- TASK
In the entries that follow, find every line containing "purports" and copy it.

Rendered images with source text

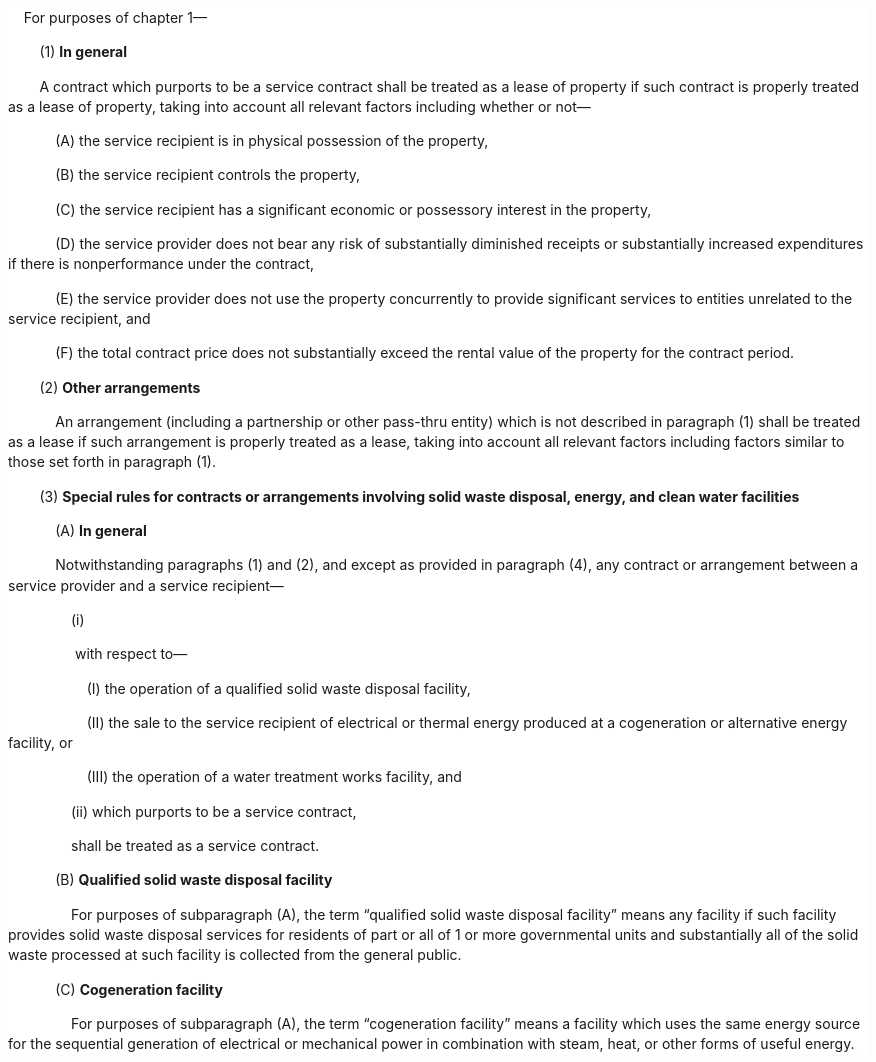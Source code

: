     For purposes of chapter 1—

        (1) __In general__ 

        A contract which purports to be a service contract shall be treated as a lease of property if such contract is properly treated as a lease of property, taking into account all relevant factors including whether or not—

            (A) the service recipient is in physical possession of the property,

            (B) the service recipient controls the property,

            (C) the service recipient has a significant economic or possessory interest in the property,

            (D) the service provider does not bear any risk of substantially diminished receipts or substantially increased expenditures if there is nonperformance under the contract,

            (E) the service provider does not use the property concurrently to provide significant services to entities unrelated to the service recipient, and

            (F) the total contract price does not substantially exceed the rental value of the property for the contract period.

        (2) __Other arrangements__ 

            An arrangement (including a partnership or other pass-thru entity) which is not described in paragraph (1) shall be treated as a lease if such arrangement is properly treated as a lease, taking into account all relevant factors including factors similar to those set forth in paragraph (1).

        (3) __Special rules for contracts or arrangements involving solid waste disposal, energy, and clean water facilities__ 

            (A) __In general__ 

            Notwithstanding paragraphs (1) and (2), and except as provided in paragraph (4), any contract or arrangement between a service provider and a service recipient—

                (i)

                 with respect to—

                    (I) the operation of a qualified solid waste disposal facility,

                    (II) the sale to the service recipient of electrical or thermal energy produced at a cogeneration or alternative energy facility, or

                    (III) the operation of a water treatment works facility, and

                (ii) which purports to be a service contract,

                shall be treated as a service contract.

            (B) __Qualified solid waste disposal facility__ 

                For purposes of subparagraph (A), the term “qualified solid waste disposal facility” means any facility if such facility provides solid waste disposal services for residents of part or all of 1 or more governmental units and substantially all of the solid waste processed at such facility is collected from the general public.

            (C) __Cogeneration facility__ 

                For purposes of subparagraph (A), the term “cogeneration facility” means a facility which uses the same energy source for the sequential generation of electrical or mechanical power in combination with steam, heat, or other forms of useful energy.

- ANSWER TO THIS EXERCISE
        A contract which purports to be a service contract shall be treated as a lease of property if such contract is properly treated as a lease of property, taking into account all relevant factors including whether or not—
                (ii) which purports to be a service contract,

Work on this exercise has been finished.